Back of the envelope, we are looking at about $600,000 in subsidy from students and faculty/staff per year. Kelly and what’s his name really need the money. Go Ducks.
Story 1 explains the increases in student fees:
It’s widely believed the University sells more parking passes to students than it has spaces for them on campus. However, the head of parking on campus, DPS Capt. Herb Horner, said that technically stopped being true when the 2009–10 school year began.
That’s because this academic year, DPS more than doubled the cost of a parking pass for students.
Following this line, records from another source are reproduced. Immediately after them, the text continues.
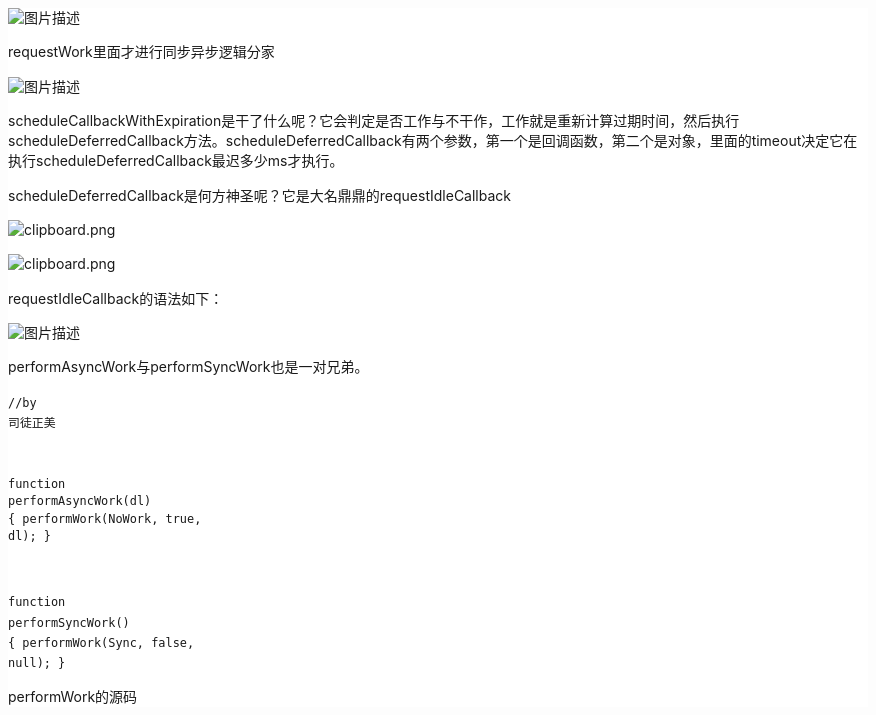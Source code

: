 <p><span class="img-wrap"><img data-src="/img/bV5Kba?w=1396&amp;h=1080" src="https://static.alili.tech/img/bV5Kba?w=1396&amp;h=1080" alt="图片描述" title="图片描述" style="cursor: pointer; display: inline;"></span></p>
<p>requestWork里面才进行同步异步逻辑分家</p>
<p><span class="img-wrap"><img data-src="/img/bV5Kaf?w=1150&amp;h=1138" src="https://static.alili.tech/img/bV5Kaf?w=1150&amp;h=1138" alt="图片描述" title="图片描述" style="cursor: pointer; display: inline;"></span></p>
<p>scheduleCallbackWithExpiration是干了什么呢？它会判定是否工作与不干作，工作就是重新计算过期时间，然后执行scheduleDeferredCallback方法。scheduleDeferredCallback有两个参数，第一个是回调函数，第二个是对象，里面的timeout决定它在执行scheduleDeferredCallback最迟多少ms才执行。</p>
<p>scheduleDeferredCallback是何方神圣呢？它是大名鼎鼎的requestIdleCallback</p>
<p><span class="img-wrap"><img data-src="/img/bV5Ken?w=682&amp;h=176" src="https://static.alili.tech/img/bV5Ken?w=682&amp;h=176" alt="clipboard.png" title="clipboard.png" style="cursor: pointer; display: inline;"></span></p>
<p><span class="img-wrap"><img data-src="/img/bV5Keu?w=1356&amp;h=832" src="https://static.alili.tech/img/bV5Keu?w=1356&amp;h=832" alt="clipboard.png" title="clipboard.png" style="cursor: pointer; display: inline;"></span></p>
<p>requestIdleCallback的语法如下：</p>
<p><span class="img-wrap"><img data-src="/img/bV5KfB?w=1352&amp;h=1024" src="https://static.alili.tech/img/bV5KfB?w=1352&amp;h=1024" alt="图片描述" title="图片描述" style="cursor: pointer; display: inline;"></span></p>
<p>performAsyncWork与performSyncWork也是一对兄弟。</p>
<div class="widget-codetool" style="display:none;">
      <div class="widget-codetool--inner">
      <span class="selectCode code-tool" data-toggle="tooltip" data-placement="top" title="" data-original-title="全选"></span>
      <span type="button" class="copyCode code-tool" data-toggle="tooltip" data-placement="top" data-clipboard-text="//by 司徒正美

  function performAsyncWork(dl) {
    performWork(NoWork, true, dl);
  }

  function performSyncWork() {
    performWork(Sync, false, null);
  }
" title="" data-original-title="复制"></span>
      <span type="button" class="saveToNote code-tool" data-toggle="tooltip" data-placement="top" title="" data-original-title="放进笔记"></span>
      </div>
      </div><pre class="javascript hljs"><code class="javascript"><span class="hljs-comment">//by 司徒正美</span>

  <span class="hljs-function"><span class="hljs-keyword">function</span> <span class="hljs-title">performAsyncWork</span>(<span class="hljs-params">dl</span>) </span>{
    performWork(NoWork, <span class="hljs-literal">true</span>, dl);
  }

  <span class="hljs-function"><span class="hljs-keyword">function</span> <span class="hljs-title">performSyncWork</span>(<span class="hljs-params"></span>) </span>{
    performWork(Sync, <span class="hljs-literal">false</span>, <span class="hljs-literal">null</span>);
  }
</code></pre>
<p>performWork的源码</p>
<div class="widget-codetool" style="display:none;">
      <div class="widget-codetool--inner">
      <span class="selectCode code-tool" data-toggle="tooltip" data-placement="top" title="" data-original-title="全选"></span>
      <span type="button" class="copyCode code-tool" data-toggle="tooltip" data-placement="top" data-clipboard-text="function performWork(minExpirationTime, isAsync, dl) {
    deadline = dl;
    // Keep working on roots until there's no more work, or until the we reach
    // the deadline.
    findHighestPriorityRoot();
    if (enableUserTimingAPI &amp;&amp; deadline !== null) {
      var didExpire = nextFlushedExpirationTime < recalculateCurrentTime();
      stopRequestCallbackTimer(didExpire);
    }
    if (isAsync) {
      while (nextFlushedRoot !== null &amp;&amp; nextFlushedExpirationTime !== NoWork &amp;&amp; 
        (minExpirationTime === NoWork ||
         minExpirationTime >= nextFlushedExpirationTime) &amp;&amp; (!deadlineDidExpire || recalculateCurrentTime() >= nextFlushedExpirationTime)) {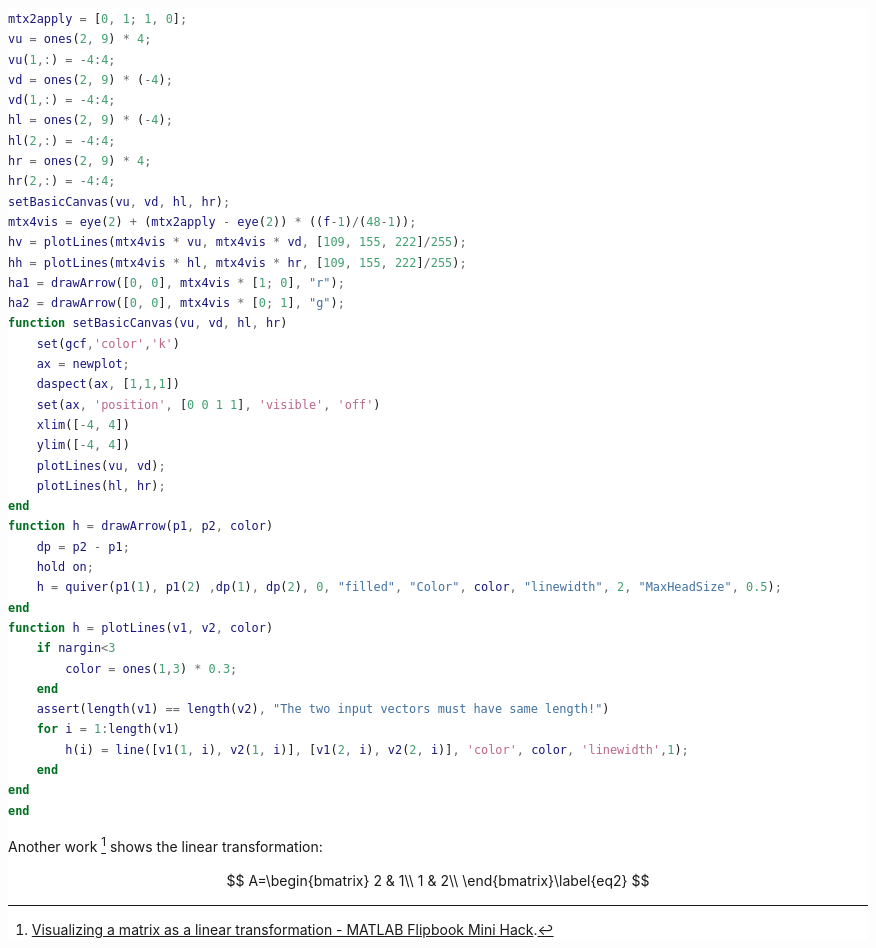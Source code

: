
 ```matlab
mtx2apply = [0, 1; 1, 0];
vu = ones(2, 9) * 4;
vu(1,:) = -4:4;
vd = ones(2, 9) * (-4);
vd(1,:) = -4:4;
hl = ones(2, 9) * (-4);
hl(2,:) = -4:4;
hr = ones(2, 9) * 4;
hr(2,:) = -4:4;
setBasicCanvas(vu, vd, hl, hr);
mtx4vis = eye(2) + (mtx2apply - eye(2)) * ((f-1)/(48-1));
hv = plotLines(mtx4vis * vu, mtx4vis * vd, [109, 155, 222]/255);
hh = plotLines(mtx4vis * hl, mtx4vis * hr, [109, 155, 222]/255);
ha1 = drawArrow([0, 0], mtx4vis * [1; 0], "r");
ha2 = drawArrow([0, 0], mtx4vis * [0; 1], "g");
function setBasicCanvas(vu, vd, hl, hr)
    set(gcf,'color','k')
    ax = newplot;
    daspect(ax, [1,1,1])
    set(ax, 'position', [0 0 1 1], 'visible', 'off')
    xlim([-4, 4])
    ylim([-4, 4])
    plotLines(vu, vd);
    plotLines(hl, hr);
end
function h = drawArrow(p1, p2, color)
    dp = p2 - p1;
    hold on;
    h = quiver(p1(1), p1(2) ,dp(1), dp(2), 0, "filled", "Color", color, "linewidth", 2, "MaxHeadSize", 0.5);
end
function h = plotLines(v1, v2, color)
    if nargin<3
        color = ones(1,3) * 0.3;
    end
    assert(length(v1) == length(v2), "The two input vectors must have same length!")
    for i = 1:length(v1)
        h(i) = line([v1(1, i), v2(1, i)], [v1(2, i), v2(2, i)], 'color', color, 'linewidth',1);
    end
end
end
```

Another work [^2] shows the linear transformation:

$$
A=\begin{bmatrix}
2 & 1\\
1 & 2\\
\end{bmatrix}\label{eq2}
$$


[^1]: [Visualizing a permute matrix as a linear transformation - MATLAB Flipbook Mini Hack](https://ww2.mathworks.cn/matlabcentral/communitycontests/contests/6/entries/13287).
[^2]: [Visualizing a matrix as a linear transformation - MATLAB Flipbook Mini Hack](https://ww2.mathworks.cn/matlabcentral/communitycontests/contests/6/entries/13277).
[^3]: [Matrix and its Relation to Linear Transformation - What a starry night~](https://helloworld-1017.github.io/2022-06-11/17-06-09.html).
[^4]: [Linear transformations and matrices - Chapter 3, Essence of linear algebra - YouTube](https://www.youtube.com/watch?v=kYB8IZa5AuE&list=PLZHQObOWTQDPD3MizzM2xVFitgF8hE_ab&index=3).
[^5]: [Affine transformation - Wikipedia](https://en.wikipedia.org/wiki/Affine_transformation).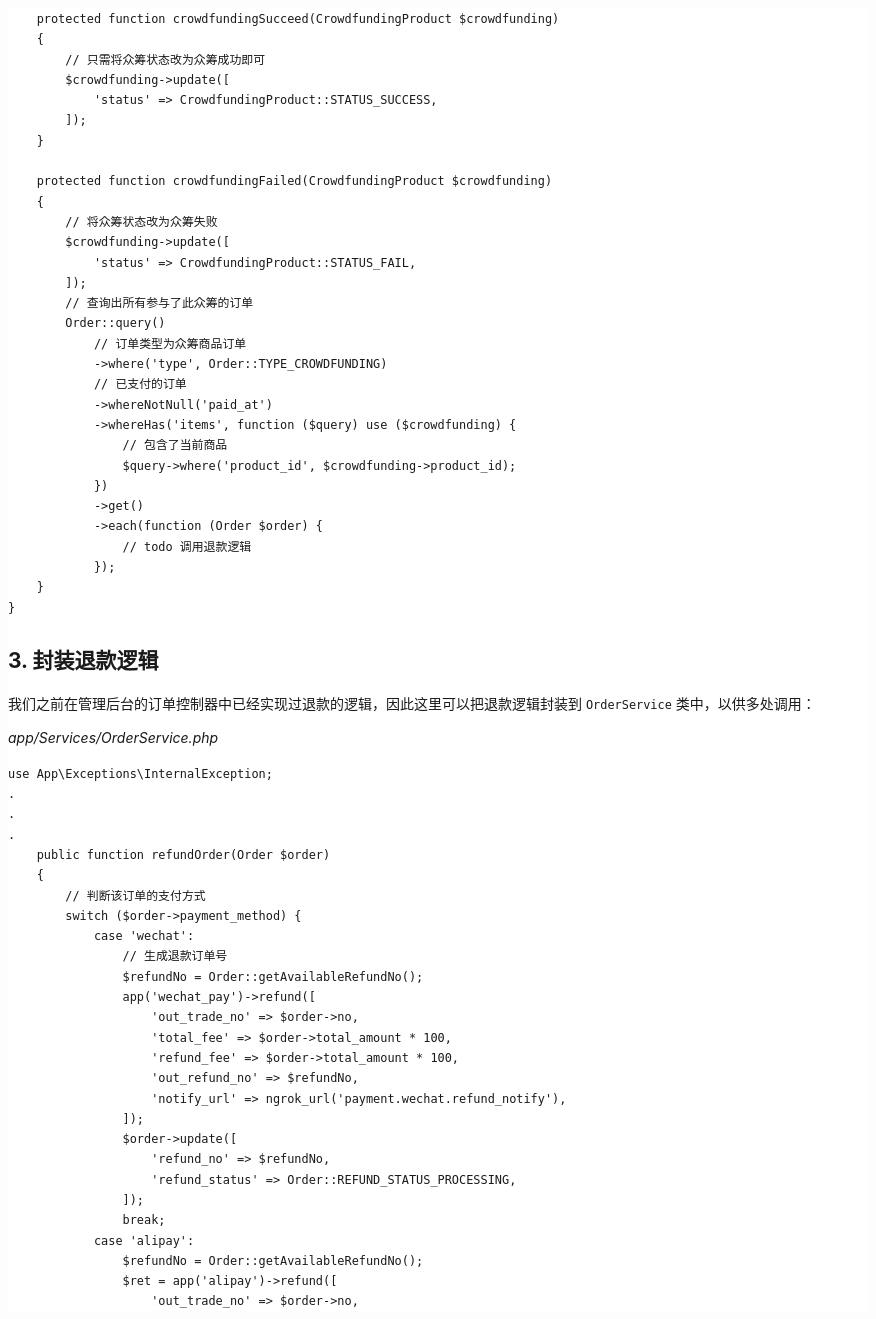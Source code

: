     
        protected function crowdfundingSucceed(CrowdfundingProduct $crowdfunding)
        {
            // 只需将众筹状态改为众筹成功即可
            $crowdfunding->update([
                'status' => CrowdfundingProduct::STATUS_SUCCESS,
            ]);
        }
    
        protected function crowdfundingFailed(CrowdfundingProduct $crowdfunding)
        {
            // 将众筹状态改为众筹失败
            $crowdfunding->update([
                'status' => CrowdfundingProduct::STATUS_FAIL,
            ]);
            // 查询出所有参与了此众筹的订单
            Order::query()
                // 订单类型为众筹商品订单
                ->where('type', Order::TYPE_CROWDFUNDING)
                // 已支付的订单
                ->whereNotNull('paid_at')
                ->whereHas('items', function ($query) use ($crowdfunding) {
                    // 包含了当前商品
                    $query->where('product_id', $crowdfunding->product_id);
                })
                ->get()
                ->each(function (Order $order) {
                    // todo 调用退款逻辑
                });
        }
    }

3\. 封装退款逻辑
----------

我们之前在管理后台的订单控制器中已经实现过退款的逻辑，因此这里可以把退款逻辑封装到 `OrderService` 类中，以供多处调用：

_app/Services/OrderService.php_

    use App\Exceptions\InternalException;
    .
    .
    .
        public function refundOrder(Order $order)
        {
            // 判断该订单的支付方式
            switch ($order->payment_method) {
                case 'wechat':
                    // 生成退款订单号
                    $refundNo = Order::getAvailableRefundNo();
                    app('wechat_pay')->refund([
                        'out_trade_no' => $order->no,
                        'total_fee' => $order->total_amount * 100,
                        'refund_fee' => $order->total_amount * 100,
                        'out_refund_no' => $refundNo,
                        'notify_url' => ngrok_url('payment.wechat.refund_notify'),
                    ]);
                    $order->update([
                        'refund_no' => $refundNo,
                        'refund_status' => Order::REFUND_STATUS_PROCESSING,
                    ]);
                    break;
                case 'alipay':
                    $refundNo = Order::getAvailableRefundNo();
                    $ret = app('alipay')->refund([
                        'out_trade_no' => $order->no,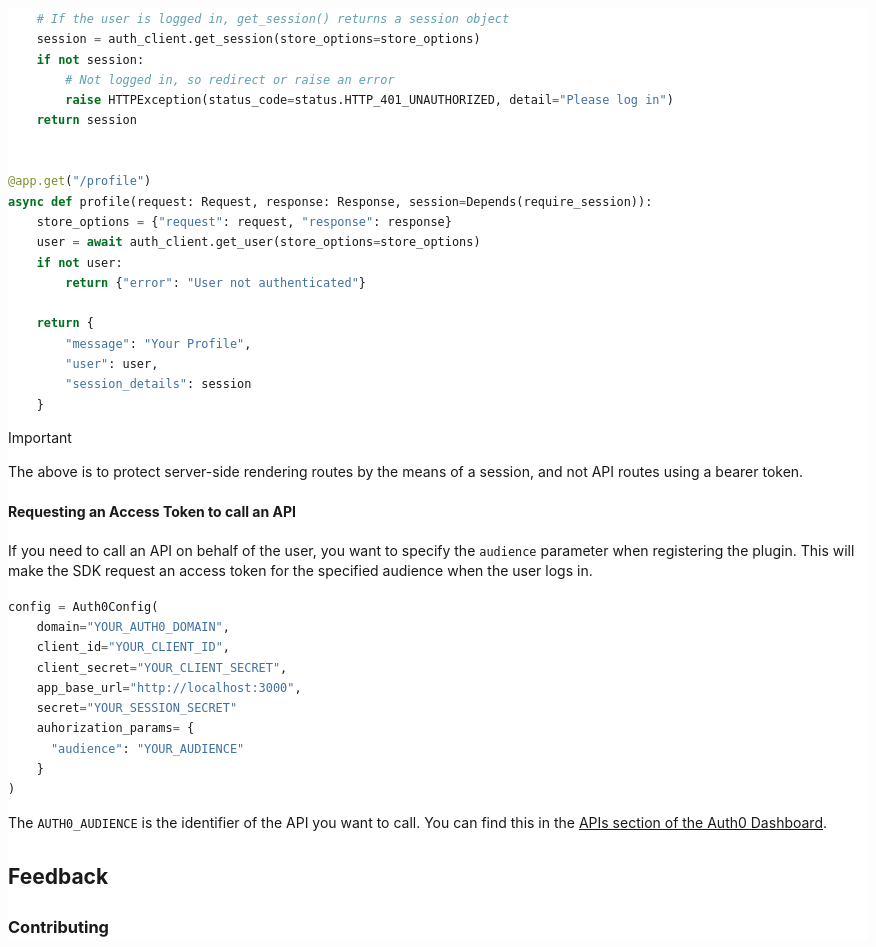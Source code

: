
```python
    # If the user is logged in, get_session() returns a session object
    session = auth_client.get_session(store_options=store_options)
    if not session:
        # Not logged in, so redirect or raise an error
        raise HTTPException(status_code=status.HTTP_401_UNAUTHORIZED, detail="Please log in")
    return session


@app.get("/profile")
async def profile(request: Request, response: Response, session=Depends(require_session)):
    store_options = {"request": request, "response": response}
    user = await auth_client.get_user(store_options=store_options)
    if not user:
        return {"error": "User not authenticated"}
    
    return {
        "message": "Your Profile",
        "user": user,
        "session_details": session
    }
```

> [!IMPORTANT]  
> The above is to protect server-side rendering routes by the means of a session, and not API routes using a bearer token.


#### Requesting an Access Token to call an API

If you need to call an API on behalf of the user, you want to specify the `audience` parameter when registering the plugin. This will make the SDK request an access token for the specified audience when the user logs in.

```python
config = Auth0Config(
    domain="YOUR_AUTH0_DOMAIN",    
    client_id="YOUR_CLIENT_ID",
    client_secret="YOUR_CLIENT_SECRET",
    app_base_url="http://localhost:3000",
    secret="YOUR_SESSION_SECRET"
    auhorization_params= {
      "audience": "YOUR_AUDIENCE"
    }
)
```

The `AUTH0_AUDIENCE` is the identifier of the API you want to call. You can find this in the [APIs section of the Auth0 Dashboard](https://manage.auth0.com/#/apis/).

## Feedback

### Contributing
From $125 a year, the price rose to $300, cutting the number of students who bought passes from DPS drastically.
Horner said there were as many as 4,000 students with passes before the change, but the number dropped to 1,000 afterward
Story 2 explains the reasons for the increases:
DPS had been in the process of fomenting plans for different structures. Horner said the department conducted two studies on where to place the a new garage, with heavy consideration given to what he called Lot 6-Adam, a grass field across 11th Avenue from Dad’s Gate Station. There was talk of the University of Oregon and Northwest Christian University sharing parking there.
Instead, the University went ahead with plans to build the Knight Arena garage. Because it is underground, Horner said, it will cost three times as much as an above-ground structure would have cost.
“If the circumstances had been perfect, we would never have built an underground structure,” Horner said, adding, “Under the circumstances, because of the location, because of the requirement to actually build the arena, this is what we have.”
Story 3 explains the future:
The University attempts to create new parking to compensate for any lost in construction, but many of the spots it uses to replace those lost are farther from the center of campus.
In one plan, for instance, the University will ask the City of Eugene to grant it ownership of Moss Street to turn it into a publicly accessible but University-owned thoroughfare lined with parking spots.
There are also plans for as many as four other parking lots. The eventual target, Horner said, is between 3,700 and 3,800 spots, up from the current 3,070.
And this Editorial does a god job summing up:
In order to complete the parking structure for Matthew Knight Arena, the University tapped into money the Department of Public Safety had collected from all drivers who paid tickets and bought permits for campus parking. In effect, the University is taking from the rest of us to build something few of us will use.
The University made a questionable financial decision receiving the bond to build the parking structure for the arena and then deciding to put that burden of debt on DPS.
Before it was charged with covering the underground arena structure, DPS was considering three new lots around campus that would have added 514 parking spaces. For that project, funding would have come from the money DPS had saved up from parking tickets, passes and meters. It was a logical plan: using money collected from drivers to increase parking for all drivers.
But rather than increasing general parking when enrollment is at an all-time high and the need of parking is widespread, to start repayment on the bond, DPS used the pool of money campus drivers had spent years accumulating to build a structure that fewer people will benefit from. It also comes at three times the cost of an above-ground parking structure.
Now, to pay for the arena structure, DPS is increasing the cost of faculty parking for next year and stepping up its efforts to enforce meters and fine people. Drivers who paid into the fund will not reap the benefits, while current and future drivers will have to pay more for the limited parking that already exists. DPS will gain revenue when arena events require use of the garage. But revenue won’t start accumulating until 2011, and DPS has to start paying for the structure now.
What’s more, more than a third of the 377 spots in the arena parking structure are reserved for users of the Jaqua Academic Center for Student-Athletes.
DPS paying for the arena structure bond in this way is a disservice to those who spent and continue to spend years paying parking fines, buying parking passes and feeding the ever-hungry meters, as little will improve for them. Instead of 514 new parking spaces, the campus community has been relegated to only 242 spaces, which won’t be enough as enrollment continues to increase.
To make matters worse, there are other factors that will decrease parking on campus: Lot 16, near the Knight Library, will be closed after midnight. The parking lot behind the Knight Law Center, which is currently the largest lot available for student use, is the planned spot for a new residence hall. Drivers who get used to parking in the arena structure will have to find other spaces during times when there is an event.
The University had an opportunity to increase the quality of life on campus for everyone while demonstrating sound fiscal management by spending the DPS funding on parking for all students. The money came from campus drivers, and the University should have spent it on something beneficial to all campus drivers, not just a few.